+++ RECORDS PROVIDED
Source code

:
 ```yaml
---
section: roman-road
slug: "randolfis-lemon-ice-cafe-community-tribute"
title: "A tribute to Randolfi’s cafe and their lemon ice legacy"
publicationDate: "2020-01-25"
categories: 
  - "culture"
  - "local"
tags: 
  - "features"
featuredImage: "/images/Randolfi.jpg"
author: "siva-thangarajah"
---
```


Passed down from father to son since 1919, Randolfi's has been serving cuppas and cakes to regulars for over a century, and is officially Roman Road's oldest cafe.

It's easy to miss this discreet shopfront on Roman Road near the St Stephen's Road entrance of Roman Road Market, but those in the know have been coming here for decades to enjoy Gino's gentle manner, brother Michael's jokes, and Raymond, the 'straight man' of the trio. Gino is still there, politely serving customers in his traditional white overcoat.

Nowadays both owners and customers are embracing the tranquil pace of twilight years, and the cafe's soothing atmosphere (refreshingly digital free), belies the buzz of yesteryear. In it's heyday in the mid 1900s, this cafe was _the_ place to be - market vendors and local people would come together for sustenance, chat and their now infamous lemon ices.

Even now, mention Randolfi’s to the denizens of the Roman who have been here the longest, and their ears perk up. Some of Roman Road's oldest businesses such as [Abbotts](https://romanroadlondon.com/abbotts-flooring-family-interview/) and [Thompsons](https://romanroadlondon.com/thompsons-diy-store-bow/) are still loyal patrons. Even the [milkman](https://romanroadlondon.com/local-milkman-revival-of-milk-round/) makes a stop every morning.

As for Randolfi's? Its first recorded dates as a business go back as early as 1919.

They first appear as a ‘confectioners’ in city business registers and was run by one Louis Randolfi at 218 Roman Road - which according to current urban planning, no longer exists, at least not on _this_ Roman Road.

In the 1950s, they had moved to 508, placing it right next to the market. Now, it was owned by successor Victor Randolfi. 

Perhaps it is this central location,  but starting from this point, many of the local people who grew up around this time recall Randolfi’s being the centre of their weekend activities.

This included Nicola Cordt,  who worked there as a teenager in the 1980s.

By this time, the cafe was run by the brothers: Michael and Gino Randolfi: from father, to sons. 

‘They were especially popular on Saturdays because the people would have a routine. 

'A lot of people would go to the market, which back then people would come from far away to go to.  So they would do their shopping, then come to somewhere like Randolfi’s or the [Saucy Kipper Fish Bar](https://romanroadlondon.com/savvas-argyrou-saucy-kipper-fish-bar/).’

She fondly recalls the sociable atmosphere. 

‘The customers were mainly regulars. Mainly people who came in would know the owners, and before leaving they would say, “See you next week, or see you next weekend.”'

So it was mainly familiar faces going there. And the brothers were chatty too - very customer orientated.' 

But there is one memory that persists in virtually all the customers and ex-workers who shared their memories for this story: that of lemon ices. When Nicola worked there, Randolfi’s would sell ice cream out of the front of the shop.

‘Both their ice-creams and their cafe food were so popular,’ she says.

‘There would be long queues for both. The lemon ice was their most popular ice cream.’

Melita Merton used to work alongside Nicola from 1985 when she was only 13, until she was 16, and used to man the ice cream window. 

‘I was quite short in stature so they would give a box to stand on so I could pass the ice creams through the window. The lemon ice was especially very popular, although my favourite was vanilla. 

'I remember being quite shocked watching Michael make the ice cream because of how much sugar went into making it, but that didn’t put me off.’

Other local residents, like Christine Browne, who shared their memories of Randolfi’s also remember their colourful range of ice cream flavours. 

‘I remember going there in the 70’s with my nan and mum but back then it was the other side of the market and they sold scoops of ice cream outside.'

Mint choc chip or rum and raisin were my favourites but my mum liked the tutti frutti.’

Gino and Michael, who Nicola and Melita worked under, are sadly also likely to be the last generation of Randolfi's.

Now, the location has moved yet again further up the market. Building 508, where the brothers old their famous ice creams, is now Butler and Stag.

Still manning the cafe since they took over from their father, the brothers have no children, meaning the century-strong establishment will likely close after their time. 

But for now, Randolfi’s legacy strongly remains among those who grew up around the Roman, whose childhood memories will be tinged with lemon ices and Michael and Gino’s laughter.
++++++
+++ RECORDS PROVIDED
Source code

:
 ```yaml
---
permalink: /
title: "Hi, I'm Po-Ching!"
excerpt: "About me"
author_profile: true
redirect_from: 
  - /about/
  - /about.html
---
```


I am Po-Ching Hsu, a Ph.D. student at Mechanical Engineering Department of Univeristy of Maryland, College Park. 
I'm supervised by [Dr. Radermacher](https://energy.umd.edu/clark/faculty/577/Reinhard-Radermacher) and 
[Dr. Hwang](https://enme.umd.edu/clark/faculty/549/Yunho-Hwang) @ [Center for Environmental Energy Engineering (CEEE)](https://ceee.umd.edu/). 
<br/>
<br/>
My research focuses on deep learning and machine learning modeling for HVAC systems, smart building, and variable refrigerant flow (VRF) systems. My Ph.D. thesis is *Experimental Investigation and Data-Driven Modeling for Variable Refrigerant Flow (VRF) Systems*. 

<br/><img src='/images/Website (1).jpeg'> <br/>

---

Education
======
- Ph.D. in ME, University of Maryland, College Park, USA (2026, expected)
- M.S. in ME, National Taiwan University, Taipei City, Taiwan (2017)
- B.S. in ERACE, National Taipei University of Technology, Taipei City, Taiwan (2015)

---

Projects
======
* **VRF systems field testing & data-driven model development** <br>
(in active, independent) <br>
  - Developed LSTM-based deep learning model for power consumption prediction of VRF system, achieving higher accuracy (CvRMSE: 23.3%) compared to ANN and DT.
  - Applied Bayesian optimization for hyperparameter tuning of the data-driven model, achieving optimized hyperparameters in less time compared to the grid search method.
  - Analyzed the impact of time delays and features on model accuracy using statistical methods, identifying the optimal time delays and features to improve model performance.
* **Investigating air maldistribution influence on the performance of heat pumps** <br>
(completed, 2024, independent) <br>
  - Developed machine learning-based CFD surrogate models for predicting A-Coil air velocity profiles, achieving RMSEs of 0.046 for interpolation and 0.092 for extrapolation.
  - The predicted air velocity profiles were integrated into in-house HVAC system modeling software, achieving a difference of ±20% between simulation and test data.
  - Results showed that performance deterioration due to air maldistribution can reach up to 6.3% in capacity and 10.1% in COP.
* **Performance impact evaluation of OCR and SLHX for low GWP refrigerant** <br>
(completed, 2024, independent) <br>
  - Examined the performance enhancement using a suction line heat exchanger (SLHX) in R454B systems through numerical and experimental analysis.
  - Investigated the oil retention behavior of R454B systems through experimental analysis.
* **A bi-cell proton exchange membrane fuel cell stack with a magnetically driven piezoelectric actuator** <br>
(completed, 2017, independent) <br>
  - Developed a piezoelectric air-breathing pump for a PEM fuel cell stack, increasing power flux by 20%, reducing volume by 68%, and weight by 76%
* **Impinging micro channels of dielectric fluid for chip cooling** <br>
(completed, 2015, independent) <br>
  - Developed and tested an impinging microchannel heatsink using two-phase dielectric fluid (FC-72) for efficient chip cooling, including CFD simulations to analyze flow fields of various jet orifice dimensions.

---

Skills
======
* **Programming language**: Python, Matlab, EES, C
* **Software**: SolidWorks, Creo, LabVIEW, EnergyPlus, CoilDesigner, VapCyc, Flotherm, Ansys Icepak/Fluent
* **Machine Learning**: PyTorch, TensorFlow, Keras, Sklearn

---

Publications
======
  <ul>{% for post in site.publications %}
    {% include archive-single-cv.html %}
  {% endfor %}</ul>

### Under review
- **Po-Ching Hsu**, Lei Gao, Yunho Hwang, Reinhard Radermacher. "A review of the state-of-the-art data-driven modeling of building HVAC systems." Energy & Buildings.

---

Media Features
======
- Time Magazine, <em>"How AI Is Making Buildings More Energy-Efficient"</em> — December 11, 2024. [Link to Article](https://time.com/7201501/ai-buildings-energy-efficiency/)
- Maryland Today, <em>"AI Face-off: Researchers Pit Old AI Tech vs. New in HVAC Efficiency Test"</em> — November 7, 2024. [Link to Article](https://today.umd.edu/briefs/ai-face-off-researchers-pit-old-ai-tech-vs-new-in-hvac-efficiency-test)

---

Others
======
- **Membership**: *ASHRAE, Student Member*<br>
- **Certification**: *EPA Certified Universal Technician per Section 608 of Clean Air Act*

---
++++++
> WHAT IS EXPECTED:
In the entries above, restate word for word the lines between the one holding "Even now, mention" and the one holding "As for Randolfi's?", inclusive, and nothing besides.

> SOLUTION FOR THIS EXERCISE:
Even now, mention Randolfi’s to the denizens of the Roman who have been here the longest, and their ears perk up. Some of Roman Road's oldest businesses such as [Abbotts](https://romanroadlondon.com/abbotts-flooring-family-interview/) and [Thompsons](https://romanroadlondon.com/thompsons-diy-store-bow/) are still loyal patrons. Even the [milkman](https://romanroadlondon.com/local-milkman-revival-of-milk-round/) makes a stop every morning.

As for Randolfi's? Its first recorded dates as a business go back as early as 1919.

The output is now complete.